DIRECTIONS FOR THIS TASK:
Only one stretch of the listing below is wanted: the line with "token (default) |" and all lines after it. Reproduce that stretch exactly.

--- START ---

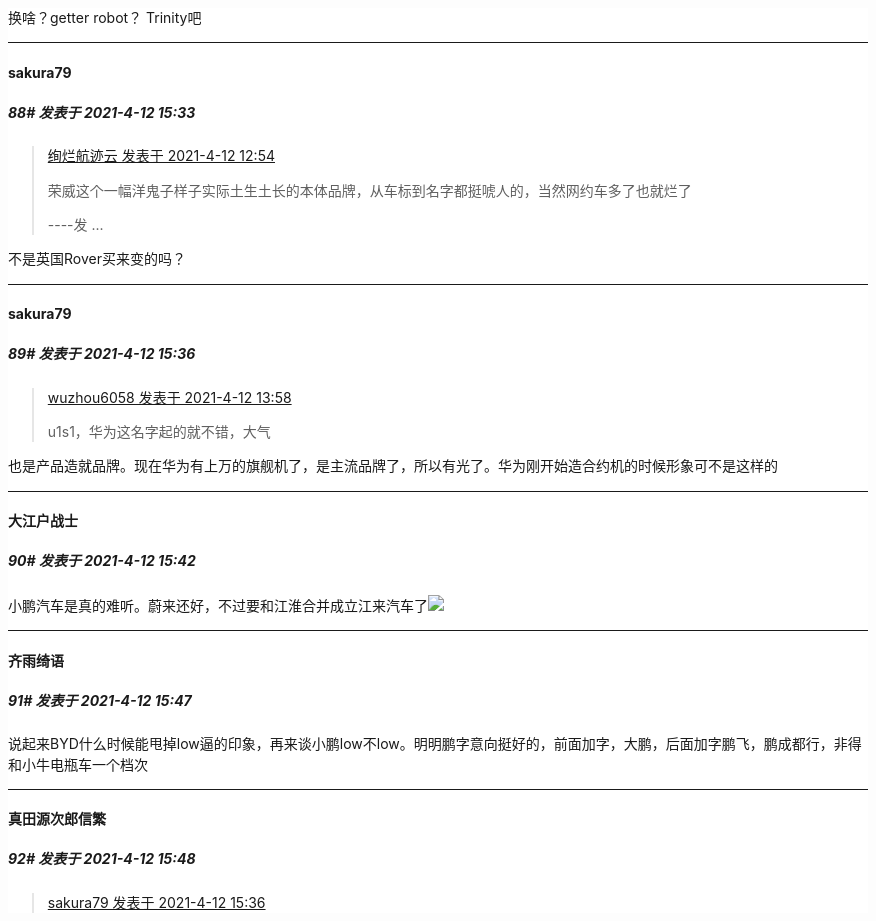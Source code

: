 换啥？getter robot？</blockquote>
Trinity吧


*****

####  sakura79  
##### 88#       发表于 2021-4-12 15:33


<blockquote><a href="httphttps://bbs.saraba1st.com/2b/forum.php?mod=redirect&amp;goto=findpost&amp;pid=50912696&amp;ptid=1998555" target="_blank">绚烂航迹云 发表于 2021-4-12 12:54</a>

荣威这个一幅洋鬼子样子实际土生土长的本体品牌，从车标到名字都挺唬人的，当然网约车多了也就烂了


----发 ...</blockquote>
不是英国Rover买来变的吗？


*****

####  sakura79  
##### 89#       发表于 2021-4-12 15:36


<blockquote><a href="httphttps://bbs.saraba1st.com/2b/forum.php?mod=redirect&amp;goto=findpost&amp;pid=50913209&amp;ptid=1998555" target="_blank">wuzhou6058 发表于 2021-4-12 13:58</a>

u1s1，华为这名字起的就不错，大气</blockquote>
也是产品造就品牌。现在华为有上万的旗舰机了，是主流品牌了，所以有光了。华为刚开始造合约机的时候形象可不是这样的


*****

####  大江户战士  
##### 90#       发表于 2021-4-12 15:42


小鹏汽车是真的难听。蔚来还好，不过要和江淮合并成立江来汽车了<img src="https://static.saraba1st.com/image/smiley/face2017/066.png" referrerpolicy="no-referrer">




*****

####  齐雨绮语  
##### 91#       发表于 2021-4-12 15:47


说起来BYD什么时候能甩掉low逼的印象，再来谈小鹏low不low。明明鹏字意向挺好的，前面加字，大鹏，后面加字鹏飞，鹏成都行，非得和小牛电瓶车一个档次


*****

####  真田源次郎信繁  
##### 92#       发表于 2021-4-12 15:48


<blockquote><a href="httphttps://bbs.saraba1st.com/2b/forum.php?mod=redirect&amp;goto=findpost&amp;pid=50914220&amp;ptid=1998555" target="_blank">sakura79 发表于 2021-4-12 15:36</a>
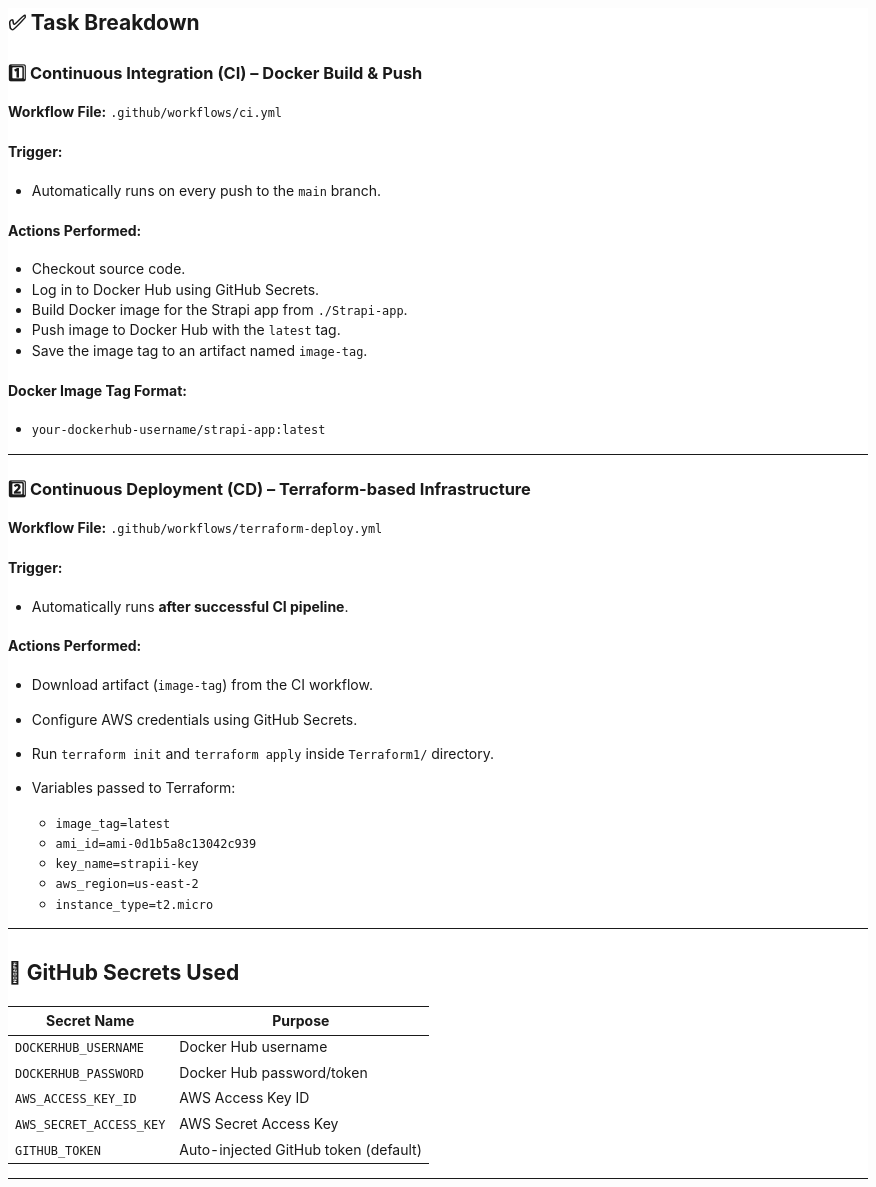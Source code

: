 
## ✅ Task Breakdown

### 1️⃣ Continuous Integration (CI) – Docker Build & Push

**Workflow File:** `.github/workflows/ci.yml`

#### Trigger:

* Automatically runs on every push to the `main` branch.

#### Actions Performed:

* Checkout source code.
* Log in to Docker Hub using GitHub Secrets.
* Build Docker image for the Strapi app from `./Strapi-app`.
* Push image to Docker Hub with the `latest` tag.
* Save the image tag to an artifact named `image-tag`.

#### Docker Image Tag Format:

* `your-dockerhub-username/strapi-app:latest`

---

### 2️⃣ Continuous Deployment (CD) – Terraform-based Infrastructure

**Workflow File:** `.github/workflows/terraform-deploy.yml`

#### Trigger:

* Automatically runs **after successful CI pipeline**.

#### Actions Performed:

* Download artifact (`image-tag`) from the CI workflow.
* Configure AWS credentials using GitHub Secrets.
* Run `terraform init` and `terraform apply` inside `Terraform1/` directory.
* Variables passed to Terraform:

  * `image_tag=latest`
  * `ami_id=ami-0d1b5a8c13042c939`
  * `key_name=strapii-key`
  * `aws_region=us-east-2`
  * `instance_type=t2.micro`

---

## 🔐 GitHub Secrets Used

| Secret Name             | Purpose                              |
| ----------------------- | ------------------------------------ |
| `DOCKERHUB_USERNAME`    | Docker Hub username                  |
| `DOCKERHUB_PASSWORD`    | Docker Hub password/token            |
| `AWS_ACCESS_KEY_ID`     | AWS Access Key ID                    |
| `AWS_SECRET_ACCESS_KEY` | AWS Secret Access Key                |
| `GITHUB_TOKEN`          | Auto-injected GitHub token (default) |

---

--- END ---

FINAL ANSWER:
| `GITHUB_TOKEN`          | Auto-injected GitHub token (default) |

---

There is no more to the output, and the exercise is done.